Le secrétaire général Kofi Annan ne s’y trompe pas puisqu’il en fait la priorité. Le risque est réel, en effet, que ces objectifs ne soient pas atteints d’ici 2015 si des mesures énergiques ne sont pas prises, notamment en matière de relèvement de l’aide au développement et d’annulation complète de la dette. C’est précisément sur ces points que les États-Unis et leur nouvel ambassadeur, M. Bolton, multiplie les amendements, les obstacles à la conclusion d’un texte final.
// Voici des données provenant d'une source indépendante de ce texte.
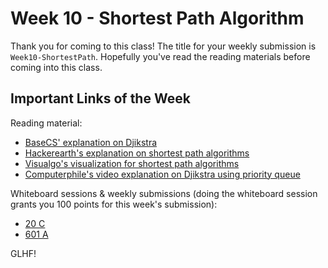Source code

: # Week 10 - Shortest Path Algorithm

Thank you for coming to this class! The title for your weekly submission is `Week10-ShortestPath`. Hopefully you've read the reading materials before coming into this class.

## Important Links of the Week

Reading material:
- [BaseCS' explanation on Djikstra](https://medium.com/basecs/finding-the-shortest-path-with-a-little-help-from-dijkstra-613149fbdc8e)
- [Hackerearth's explanation on shortest path algorithms](https://www.hackerearth.com/practice/algorithms/graphs/shortest-path-algorithms/tutorial/)
- [Visualgo's visualization for shortest path algorithms](https://visualgo.net/en/sssp)
- [Computerphile's video explanation on Djikstra using priority queue](https://www.youtube.com/watch?v=GazC3A4OQTE)

Whiteboard sessions & weekly submissions (doing the whiteboard session grants you 100 points for this week's submission):
- [20 C](http://codeforces.com/problemset/problem/20/C)
- [601 A](http://codeforces.com/problemset/problem/601/A)

GLHF!
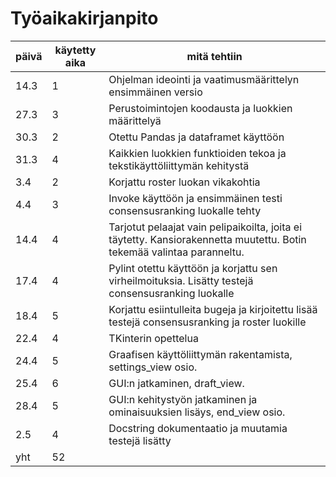 # Työaikakirjanpito

|päivä|käytetty aika|mitä tehtiin|
|---|---|---|
|14.3|1|Ohjelman ideointi ja vaatimusmäärittelyn ensimmäinen versio|
|27.3|3|Perustoimintojen koodausta ja luokkien määrittelyä|
|30.3|2|Otettu Pandas ja dataframet käyttöön|
|31.3|4|Kaikkien luokkien funktioiden tekoa ja tekstikäyttöliittymän kehitystä|
|3.4|2|Korjattu roster luokan vikakohtia|
|4.4|3|Invoke käyttöön ja ensimmäinen testi consensusranking luokalle tehty|
|14.4|4|Tarjotut pelaajat vain pelipaikoilta, joita ei täytetty. Kansiorakennetta muutettu. Botin tekemää valintaa paranneltu.|
|17.4|4|Pylint otettu käyttöön ja korjattu sen virheilmoituksia. Lisätty testejä consensusranking luokalle|
|18.4|5|Korjattu esiintulleita bugeja ja kirjoitettu lisää testejä consensusranking ja roster luokille|
|22.4|4|TKinterin opettelua
|24.4|5|Graafisen käyttöliittymän rakentamista, settings_view osio.
|25.4|6|GUI:n jatkaminen, draft_view.
|28.4|5|GUI:n kehitystyön jatkaminen ja ominaisuuksien lisäys, end_view osio.
|2.5|4|Docstring dokumentaatio ja muutamia testejä lisätty
|yht|52|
C’est dans ce contexte que sont formulées des propositions de réforme de l’Organisation des Nations unies au travers du rapport du secrétaire général qui insiste sur l’interdépendance des problèmes : « Il n’y a pas de développement sans sécurité, il n’y a pas de sécurité sans développement, et il ne peut y avoir ni sécurité ni développement si les droits de l’homme ne sont pas respectés. » (1)

Ces propositions s’inscrivent dans un rapport de forces donné, et pour comprendre leurs limites, il faut rappeler que les Nations unies sont d’abord un système entre États, une sorte de supertraité reposant sur un texte fondateur, la Charte, ratifiée aujourd’hui par 191 pays. N’oublions donc jamais que l’interrogation : « Mais que fait l’ONU ? » doit d’abord se prononcer ainsi : « Mais que font les États ? », et donc, que fait le mien ? Et que fais-je pour qu’il agisse positivement ?

Plusieurs réformes de la composition du Conseil de sécurité, émanant de différents groupes de pays, sont en débat : elles amélioreraient certainement la représentativité géographique du Conseil de sécurité, mais ce simple élargissement numérique laisse pendantes de nombreuses questions, telle celle de la légitimité du veto. Il est clair que la place donnée à cinq grandes puissances (ce qui pouvait se justifier temporairement dans le chaos de l’après-guerre mondial) devient anormale aujourd’hui. Surmonter cet obstacle soulève une autre question : pourra-t-on supprimer l’hégémonie des cinq membres permanents tant qu’on ne s’attaquera pas à la racine de leur monopole, la possession de l’arme nucléaire ? La double urgence de l’abolition de l’arme nucléaire et de la réforme profonde de l’ONU ne se rejoignent-elles pas ici ?

La création annoncée d’un nouveau Conseil des droits de l’homme tout comme la notion de « sécurité humaine » peuvent permettre de renforcer la mise en oeuvre d’un droit international qui protège réellement les individus.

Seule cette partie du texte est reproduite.